- [Task description]: Among the entries that follow, how many lines contain the string "analisis"? Answer with that number only.

(Saved data entries)
=-=-=-=-=
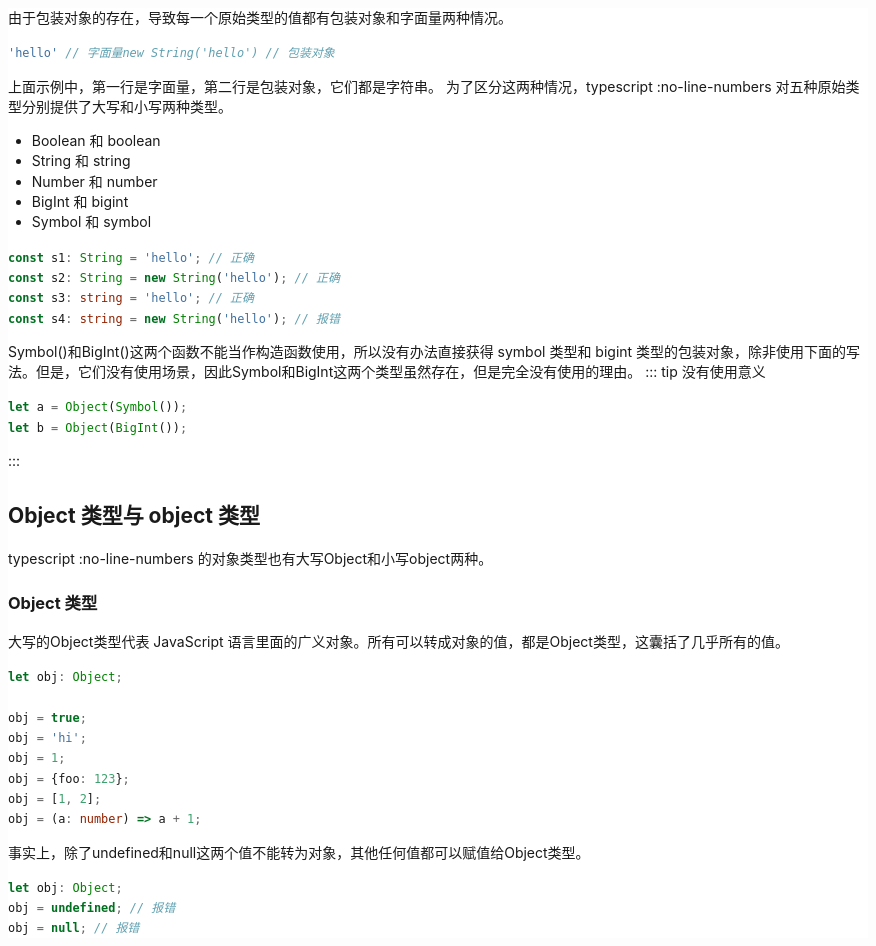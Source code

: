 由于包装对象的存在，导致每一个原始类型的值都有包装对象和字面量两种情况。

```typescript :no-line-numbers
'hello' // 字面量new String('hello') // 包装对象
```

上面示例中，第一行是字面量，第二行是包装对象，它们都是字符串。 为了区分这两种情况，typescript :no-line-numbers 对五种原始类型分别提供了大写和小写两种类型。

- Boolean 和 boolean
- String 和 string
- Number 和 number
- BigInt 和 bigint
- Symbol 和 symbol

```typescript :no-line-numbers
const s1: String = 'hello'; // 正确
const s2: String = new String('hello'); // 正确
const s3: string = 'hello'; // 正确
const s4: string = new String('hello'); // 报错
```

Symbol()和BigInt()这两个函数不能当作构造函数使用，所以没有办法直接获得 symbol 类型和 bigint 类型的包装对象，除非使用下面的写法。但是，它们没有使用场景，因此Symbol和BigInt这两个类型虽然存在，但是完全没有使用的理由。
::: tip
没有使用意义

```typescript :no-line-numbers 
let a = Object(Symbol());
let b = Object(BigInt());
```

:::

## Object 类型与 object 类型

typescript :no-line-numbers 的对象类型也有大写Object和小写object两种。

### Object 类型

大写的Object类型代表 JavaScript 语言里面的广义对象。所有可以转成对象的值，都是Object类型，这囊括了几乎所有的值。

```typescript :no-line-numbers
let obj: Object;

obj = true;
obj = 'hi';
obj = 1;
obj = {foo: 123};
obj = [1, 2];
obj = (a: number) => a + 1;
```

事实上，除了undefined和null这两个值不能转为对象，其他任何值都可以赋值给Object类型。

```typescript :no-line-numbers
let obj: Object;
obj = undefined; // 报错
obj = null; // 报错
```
=-=-=-=-=
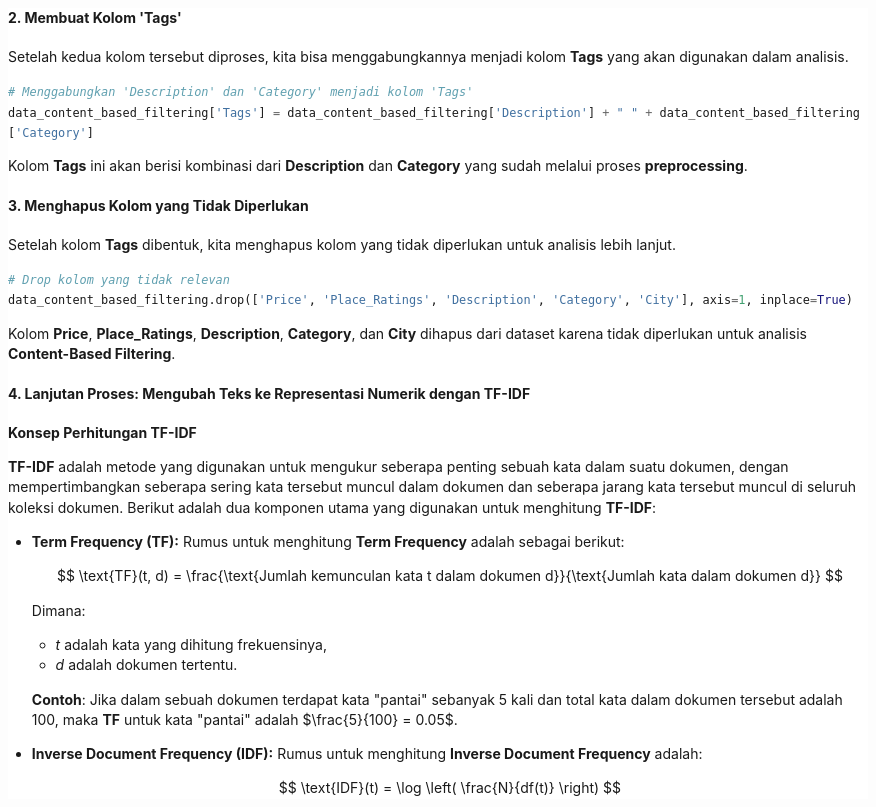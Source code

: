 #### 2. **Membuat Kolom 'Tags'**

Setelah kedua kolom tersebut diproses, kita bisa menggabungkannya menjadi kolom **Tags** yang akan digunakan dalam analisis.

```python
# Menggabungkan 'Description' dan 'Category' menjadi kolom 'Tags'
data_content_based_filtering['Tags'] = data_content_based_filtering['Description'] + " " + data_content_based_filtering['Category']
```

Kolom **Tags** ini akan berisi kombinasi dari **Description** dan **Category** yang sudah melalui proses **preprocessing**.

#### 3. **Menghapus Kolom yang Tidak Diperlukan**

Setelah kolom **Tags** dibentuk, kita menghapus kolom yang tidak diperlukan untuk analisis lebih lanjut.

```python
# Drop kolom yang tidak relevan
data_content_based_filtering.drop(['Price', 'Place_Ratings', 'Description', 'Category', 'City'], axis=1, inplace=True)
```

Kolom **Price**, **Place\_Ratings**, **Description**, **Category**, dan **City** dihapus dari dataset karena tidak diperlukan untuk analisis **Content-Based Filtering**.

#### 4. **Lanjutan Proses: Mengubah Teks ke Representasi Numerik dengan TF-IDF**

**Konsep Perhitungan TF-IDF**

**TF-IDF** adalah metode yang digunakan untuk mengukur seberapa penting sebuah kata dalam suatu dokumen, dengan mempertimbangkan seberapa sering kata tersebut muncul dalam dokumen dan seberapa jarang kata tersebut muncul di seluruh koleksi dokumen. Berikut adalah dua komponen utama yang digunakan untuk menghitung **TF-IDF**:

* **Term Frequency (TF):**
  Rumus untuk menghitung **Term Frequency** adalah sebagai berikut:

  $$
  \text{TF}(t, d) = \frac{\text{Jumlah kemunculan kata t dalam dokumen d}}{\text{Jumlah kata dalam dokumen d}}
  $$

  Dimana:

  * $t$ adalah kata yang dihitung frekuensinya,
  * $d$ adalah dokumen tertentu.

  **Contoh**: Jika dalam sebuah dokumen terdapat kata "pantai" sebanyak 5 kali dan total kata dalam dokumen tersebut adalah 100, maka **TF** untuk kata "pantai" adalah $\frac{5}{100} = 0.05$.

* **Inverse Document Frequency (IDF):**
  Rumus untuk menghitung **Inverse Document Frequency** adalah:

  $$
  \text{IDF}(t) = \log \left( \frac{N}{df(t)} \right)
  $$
=-=-=-=-=
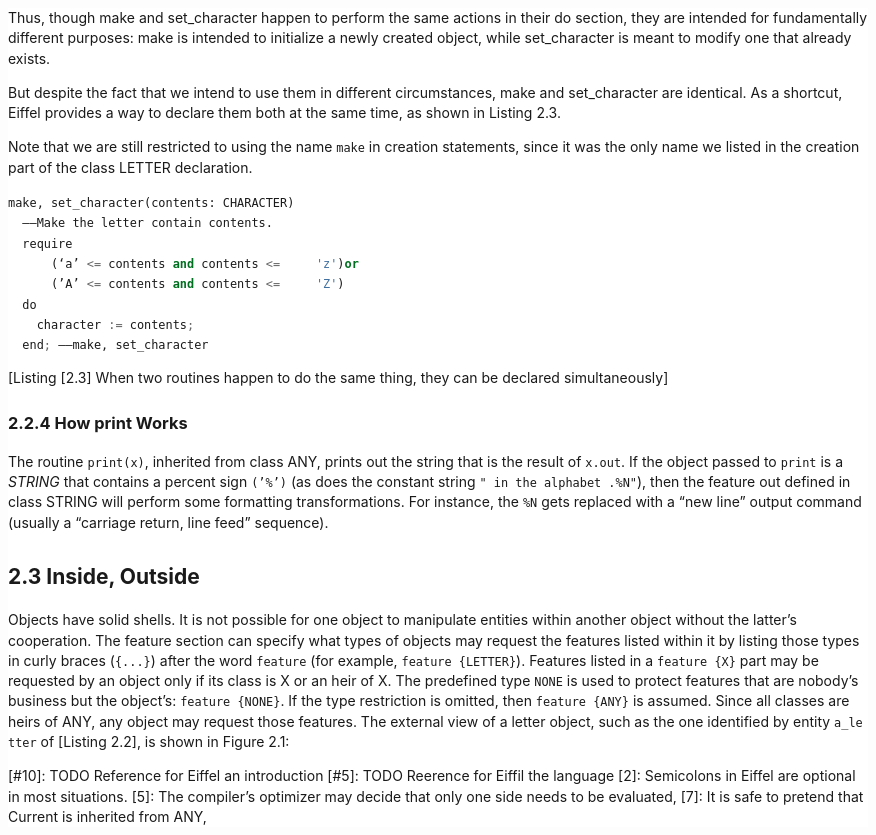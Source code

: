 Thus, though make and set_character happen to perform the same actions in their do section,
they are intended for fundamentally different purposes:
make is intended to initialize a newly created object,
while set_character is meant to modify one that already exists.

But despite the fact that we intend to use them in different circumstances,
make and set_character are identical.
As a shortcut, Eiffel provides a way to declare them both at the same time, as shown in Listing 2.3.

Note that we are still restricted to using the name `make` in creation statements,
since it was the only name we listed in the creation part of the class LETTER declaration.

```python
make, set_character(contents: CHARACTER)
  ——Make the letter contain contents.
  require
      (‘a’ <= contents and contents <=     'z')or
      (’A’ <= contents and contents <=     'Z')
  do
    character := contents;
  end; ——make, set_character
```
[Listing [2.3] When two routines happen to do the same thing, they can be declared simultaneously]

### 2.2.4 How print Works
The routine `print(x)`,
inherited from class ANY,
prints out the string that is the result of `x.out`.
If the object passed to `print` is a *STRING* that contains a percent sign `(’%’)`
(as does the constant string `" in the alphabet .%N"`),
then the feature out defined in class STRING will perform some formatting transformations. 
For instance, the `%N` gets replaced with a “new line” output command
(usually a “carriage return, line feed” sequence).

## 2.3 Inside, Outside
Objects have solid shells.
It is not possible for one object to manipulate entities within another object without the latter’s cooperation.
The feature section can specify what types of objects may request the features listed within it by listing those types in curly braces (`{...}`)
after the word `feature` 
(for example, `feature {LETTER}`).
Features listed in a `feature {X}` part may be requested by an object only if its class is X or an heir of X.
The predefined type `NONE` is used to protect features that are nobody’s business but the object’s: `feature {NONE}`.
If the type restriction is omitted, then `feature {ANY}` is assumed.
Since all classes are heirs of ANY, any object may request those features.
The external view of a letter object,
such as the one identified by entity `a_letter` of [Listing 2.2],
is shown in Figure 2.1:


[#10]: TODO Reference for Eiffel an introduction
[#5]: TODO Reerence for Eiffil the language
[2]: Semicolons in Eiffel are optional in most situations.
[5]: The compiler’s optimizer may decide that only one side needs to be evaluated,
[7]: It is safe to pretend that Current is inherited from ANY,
=-=-=-=-=
- [Written response]: 3